[INPUT DATA Boundary: Start]

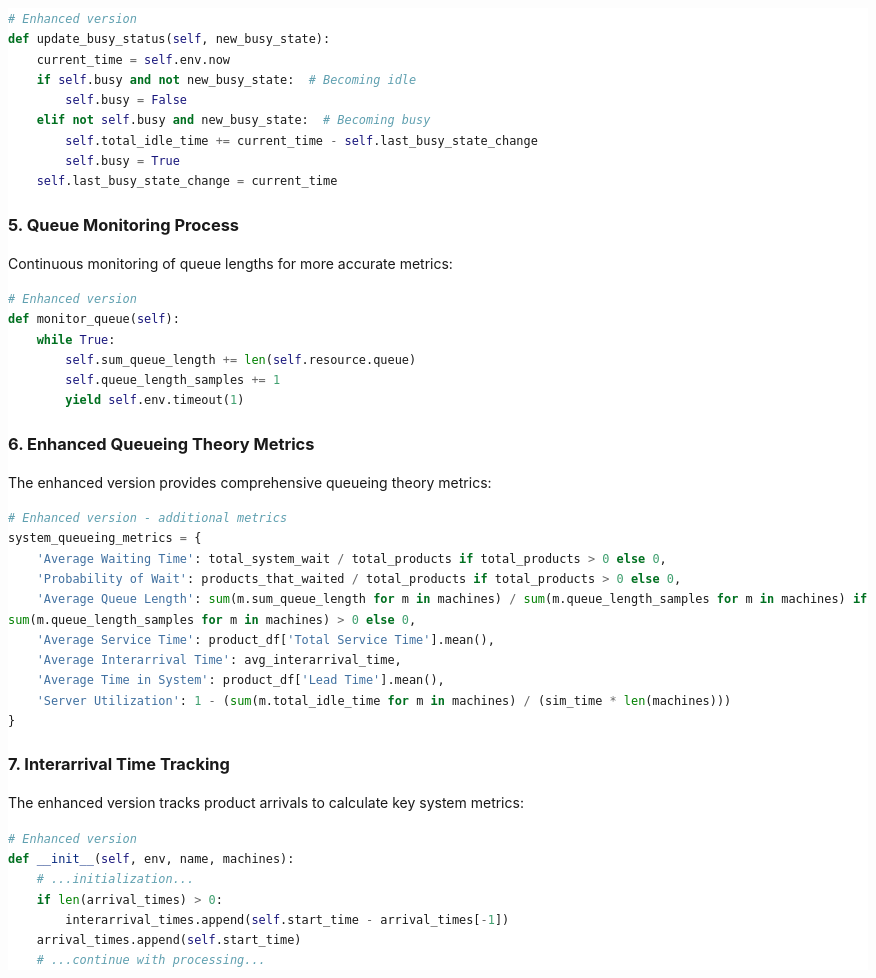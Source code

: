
 ```python
# Enhanced version
def update_busy_status(self, new_busy_state):
    current_time = self.env.now
    if self.busy and not new_busy_state:  # Becoming idle
        self.busy = False
    elif not self.busy and new_busy_state:  # Becoming busy
        self.total_idle_time += current_time - self.last_busy_state_change
        self.busy = True
    self.last_busy_state_change = current_time
```

### 5. Queue Monitoring Process

Continuous monitoring of queue lengths for more accurate metrics:

```python
# Enhanced version
def monitor_queue(self):
    while True:
        self.sum_queue_length += len(self.resource.queue)
        self.queue_length_samples += 1
        yield self.env.timeout(1)
```

### 6. Enhanced Queueing Theory Metrics

The enhanced version provides comprehensive queueing theory metrics:

```python
# Enhanced version - additional metrics
system_queueing_metrics = {
    'Average Waiting Time': total_system_wait / total_products if total_products > 0 else 0,
    'Probability of Wait': products_that_waited / total_products if total_products > 0 else 0,
    'Average Queue Length': sum(m.sum_queue_length for m in machines) / sum(m.queue_length_samples for m in machines) if sum(m.queue_length_samples for m in machines) > 0 else 0,
    'Average Service Time': product_df['Total Service Time'].mean(),
    'Average Interarrival Time': avg_interarrival_time,
    'Average Time in System': product_df['Lead Time'].mean(),
    'Server Utilization': 1 - (sum(m.total_idle_time for m in machines) / (sim_time * len(machines)))
}
```

### 7. Interarrival Time Tracking

The enhanced version tracks product arrivals to calculate key system metrics:

```python
# Enhanced version
def __init__(self, env, name, machines):
    # ...initialization...
    if len(arrival_times) > 0:
        interarrival_times.append(self.start_time - arrival_times[-1])
    arrival_times.append(self.start_time)
    # ...continue with processing...
```
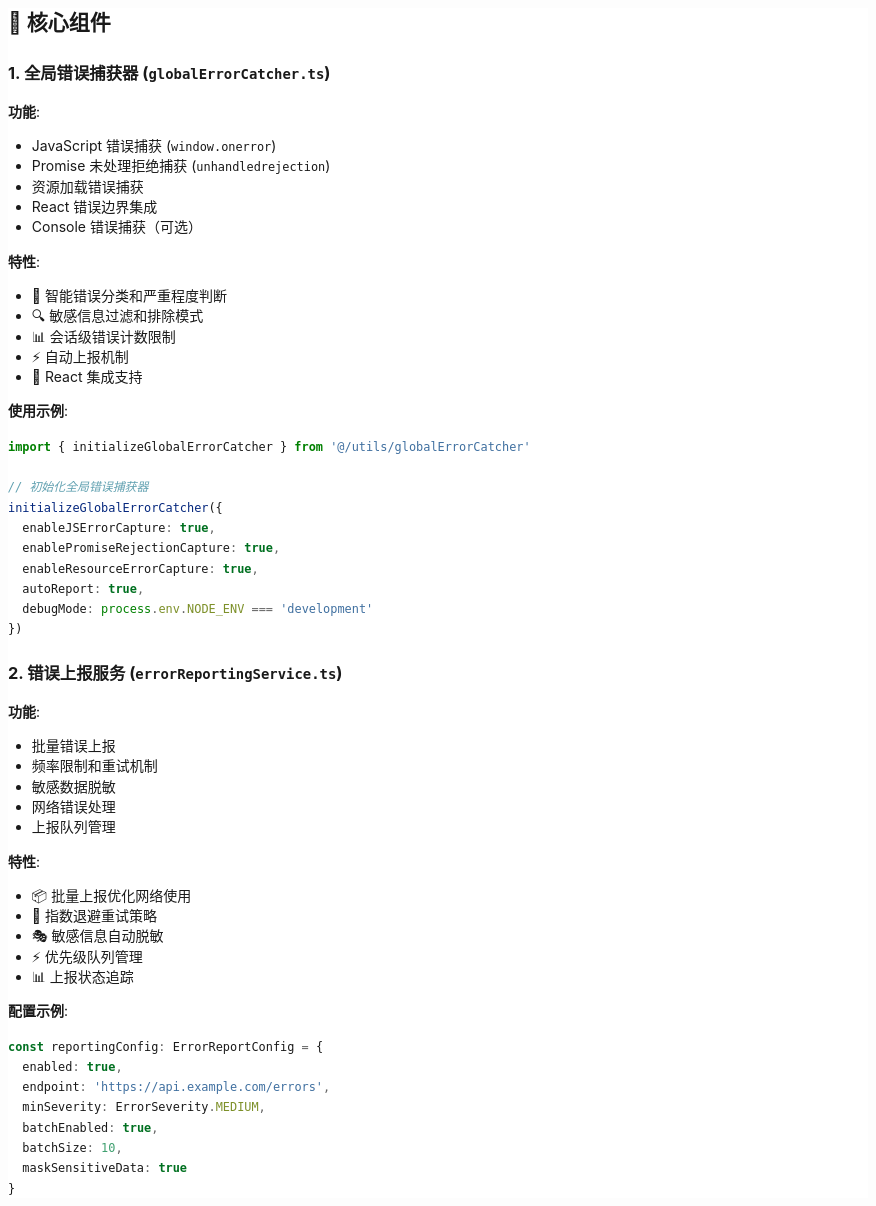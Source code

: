 ## 🔧 核心组件

### 1. 全局错误捕获器 (`globalErrorCatcher.ts`)

**功能**:
- JavaScript 错误捕获 (`window.onerror`)
- Promise 未处理拒绝捕获 (`unhandledrejection`)
- 资源加载错误捕获
- React 错误边界集成
- Console 错误捕获（可选）

**特性**:
- 🎯 智能错误分类和严重程度判断
- 🔍 敏感信息过滤和排除模式
- 📊 会话级错误计数限制
- ⚡ 自动上报机制
- 🎨 React 集成支持

**使用示例**:
```typescript
import { initializeGlobalErrorCatcher } from '@/utils/globalErrorCatcher'

// 初始化全局错误捕获器
initializeGlobalErrorCatcher({
  enableJSErrorCapture: true,
  enablePromiseRejectionCapture: true,
  enableResourceErrorCapture: true,
  autoReport: true,
  debugMode: process.env.NODE_ENV === 'development'
})
```

### 2. 错误上报服务 (`errorReportingService.ts`)

**功能**:
- 批量错误上报
- 频率限制和重试机制
- 敏感数据脱敏
- 网络错误处理
- 上报队列管理

**特性**:
- 📦 批量上报优化网络使用
- 🔄 指数退避重试策略
- 🎭 敏感信息自动脱敏
- ⚡ 优先级队列管理
- 📊 上报状态追踪

**配置示例**:
```typescript
const reportingConfig: ErrorReportConfig = {
  enabled: true,
  endpoint: 'https://api.example.com/errors',
  minSeverity: ErrorSeverity.MEDIUM,
  batchEnabled: true,
  batchSize: 10,
  maskSensitiveData: true
}
```
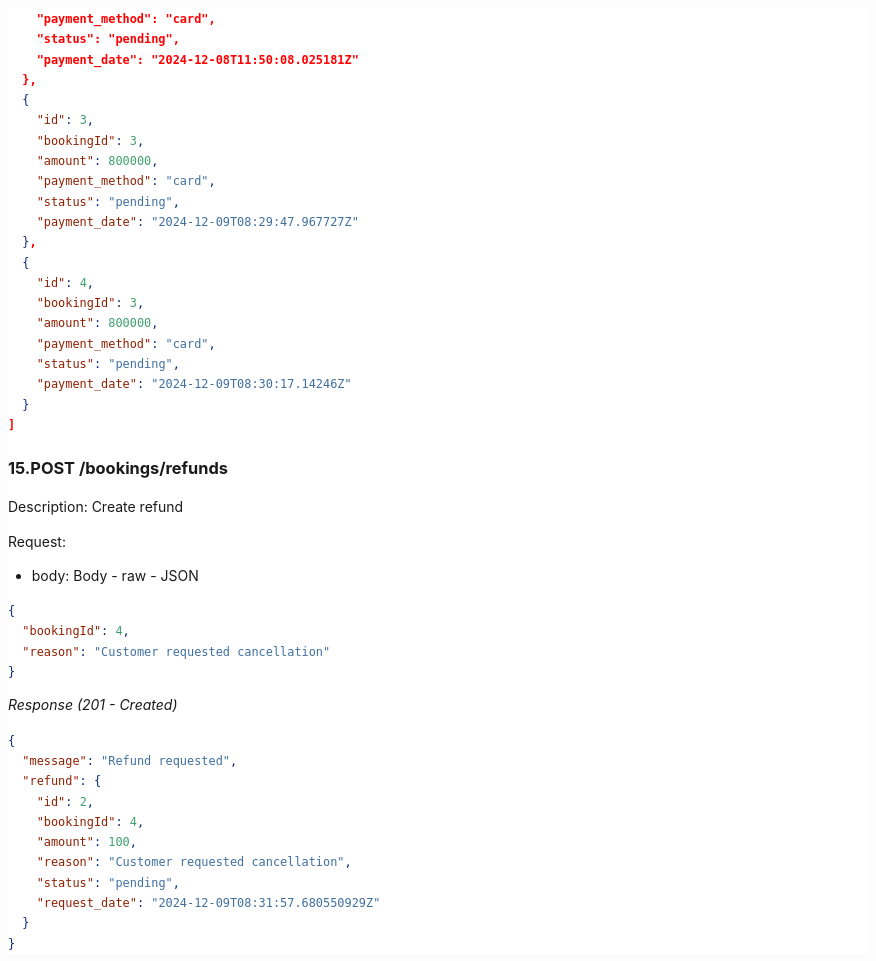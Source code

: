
 ```json
    "payment_method": "card",
    "status": "pending",
    "payment_date": "2024-12-08T11:50:08.025181Z"
  },
  {
    "id": 3,
    "bookingId": 3,
    "amount": 800000,
    "payment_method": "card",
    "status": "pending",
    "payment_date": "2024-12-09T08:29:47.967727Z"
  },
  {
    "id": 4,
    "bookingId": 3,
    "amount": 800000,
    "payment_method": "card",
    "status": "pending",
    "payment_date": "2024-12-09T08:30:17.14246Z"
  }
]
```

### 15.POST /bookings/refunds

Description: Create refund

Request:

- body: Body - raw - JSON

```json
{
  "bookingId": 4,
  "reason": "Customer requested cancellation"
}
```

_Response (201 - Created)_

```json
{
  "message": "Refund requested",
  "refund": {
    "id": 2,
    "bookingId": 4,
    "amount": 100,
    "reason": "Customer requested cancellation",
    "status": "pending",
    "request_date": "2024-12-09T08:31:57.680550929Z"
  }
}
```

[INPUT DATA Boundary: End]

» ACTIVITY:
Give back all of the material exactly, though without the images it contains.

» TASK OUTPUT:
Source code

:
 ```python
# Enhanced version
def update_busy_status(self, new_busy_state):
    current_time = self.env.now
    if self.busy and not new_busy_state:  # Becoming idle
        self.busy = False
    elif not self.busy and new_busy_state:  # Becoming busy
        self.total_idle_time += current_time - self.last_busy_state_change
        self.busy = True
    self.last_busy_state_change = current_time
```

### 5. Queue Monitoring Process

Continuous monitoring of queue lengths for more accurate metrics:

```python
# Enhanced version
def monitor_queue(self):
    while True:
        self.sum_queue_length += len(self.resource.queue)
        self.queue_length_samples += 1
        yield self.env.timeout(1)
```

### 6. Enhanced Queueing Theory Metrics

The enhanced version provides comprehensive queueing theory metrics:

```python
# Enhanced version - additional metrics
system_queueing_metrics = {
    'Average Waiting Time': total_system_wait / total_products if total_products > 0 else 0,
    'Probability of Wait': products_that_waited / total_products if total_products > 0 else 0,
    'Average Queue Length': sum(m.sum_queue_length for m in machines) / sum(m.queue_length_samples for m in machines) if sum(m.queue_length_samples for m in machines) > 0 else 0,
    'Average Service Time': product_df['Total Service Time'].mean(),
    'Average Interarrival Time': avg_interarrival_time,
    'Average Time in System': product_df['Lead Time'].mean(),
    'Server Utilization': 1 - (sum(m.total_idle_time for m in machines) / (sim_time * len(machines)))
}
```

### 7. Interarrival Time Tracking

The enhanced version tracks product arrivals to calculate key system metrics:

```python
# Enhanced version
def __init__(self, env, name, machines):
    # ...initialization...
    if len(arrival_times) > 0:
        interarrival_times.append(self.start_time - arrival_times[-1])
    arrival_times.append(self.start_time)
    # ...continue with processing...
```
Source code

: ## 🔧 核心组件

### 1. 全局错误捕获器 (`globalErrorCatcher.ts`)

**功能**:
- JavaScript 错误捕获 (`window.onerror`)
- Promise 未处理拒绝捕获 (`unhandledrejection`)
- 资源加载错误捕获
- React 错误边界集成
- Console 错误捕获（可选）

**特性**:
- 🎯 智能错误分类和严重程度判断
- 🔍 敏感信息过滤和排除模式
- 📊 会话级错误计数限制
- ⚡ 自动上报机制
- 🎨 React 集成支持

**使用示例**:
```typescript
import { initializeGlobalErrorCatcher } from '@/utils/globalErrorCatcher'

// 初始化全局错误捕获器
initializeGlobalErrorCatcher({
  enableJSErrorCapture: true,
  enablePromiseRejectionCapture: true,
  enableResourceErrorCapture: true,
  autoReport: true,
  debugMode: process.env.NODE_ENV === 'development'
})
```

### 2. 错误上报服务 (`errorReportingService.ts`)

**功能**:
- 批量错误上报
- 频率限制和重试机制
- 敏感数据脱敏
- 网络错误处理
- 上报队列管理

**特性**:
- 📦 批量上报优化网络使用
- 🔄 指数退避重试策略
- 🎭 敏感信息自动脱敏
- ⚡ 优先级队列管理
- 📊 上报状态追踪

**配置示例**:
```typescript
const reportingConfig: ErrorReportConfig = {
  enabled: true,
  endpoint: 'https://api.example.com/errors',
  minSeverity: ErrorSeverity.MEDIUM,
  batchEnabled: true,
  batchSize: 10,
  maskSensitiveData: true
}
```
Source code

:
 ```json
    "payment_method": "card",
    "status": "pending",
    "payment_date": "2024-12-08T11:50:08.025181Z"
  },
  {
    "id": 3,
    "bookingId": 3,
    "amount": 800000,
    "payment_method": "card",
    "status": "pending",
    "payment_date": "2024-12-09T08:29:47.967727Z"
  },
  {
    "id": 4,
    "bookingId": 3,
    "amount": 800000,
    "payment_method": "card",
    "status": "pending",
    "payment_date": "2024-12-09T08:30:17.14246Z"
  }
]
```

### 15.POST /bookings/refunds

Description: Create refund

Request:

- body: Body - raw - JSON

```json
{
  "bookingId": 4,
  "reason": "Customer requested cancellation"
}
```

_Response (201 - Created)_

```json
{
  "message": "Refund requested",
  "refund": {
    "id": 2,
    "bookingId": 4,
    "amount": 100,
    "reason": "Customer requested cancellation",
    "status": "pending",
    "request_date": "2024-12-09T08:31:57.680550929Z"
  }
}
```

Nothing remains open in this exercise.